##### GIVEN ENTRIES
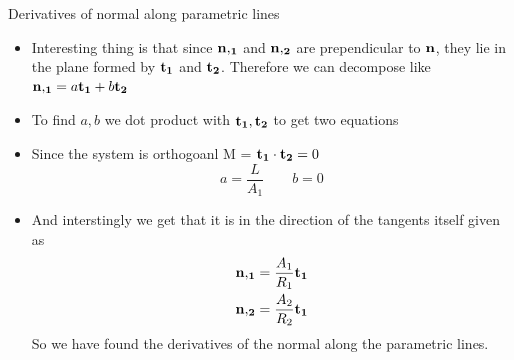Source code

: 	\begin{frame}{Derivatives of normal along parametric lines}
		\begin{itemize}
			\item Interesting thing is that since $\mathbf{n,_1}$ and $\mathbf{n,_2}$ are prependicular to $\mathbf{n}$, they lie in the plane formed by $\mathbf{t_1}$ and $\mathbf{t_2}$. Therefore we can decompose like $\mathbf{n,_1} =  a \mathbf{t_1} + b \mathbf{t_2}$
			\item To find $a,b$ we dot product with $\mathbf{t_1,t_2}$ to get two equations
			\item Since the system is orthogoanl M = $\mathbf{t_1\cdot t_2} = 0$
			\begin{equation}
			a = \frac{L}{A_1} \qquad b = 0
			\end{equation}			
			\item  And interstingly we get that it is in the direction of the tangents itself given as 
			\begin{equation}
			\begin{aligned}
				\mathbf{n,_1} = \frac{A_1}{R_1}\mathbf{t_1} \\				\mathbf{n,_2} = \frac{A_2}{R_2}\mathbf{t_1} \\
			\end{aligned}
			\end{equation}
			So we have found the derivatives of the normal along the parametric lines.
		\end{itemize}
	\end{frame}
##########
REQUIRED WORK: The lines above may hold the string "parametric". Say how many do, and give only that number.

RESULT FOR THIS EXERCISE: 2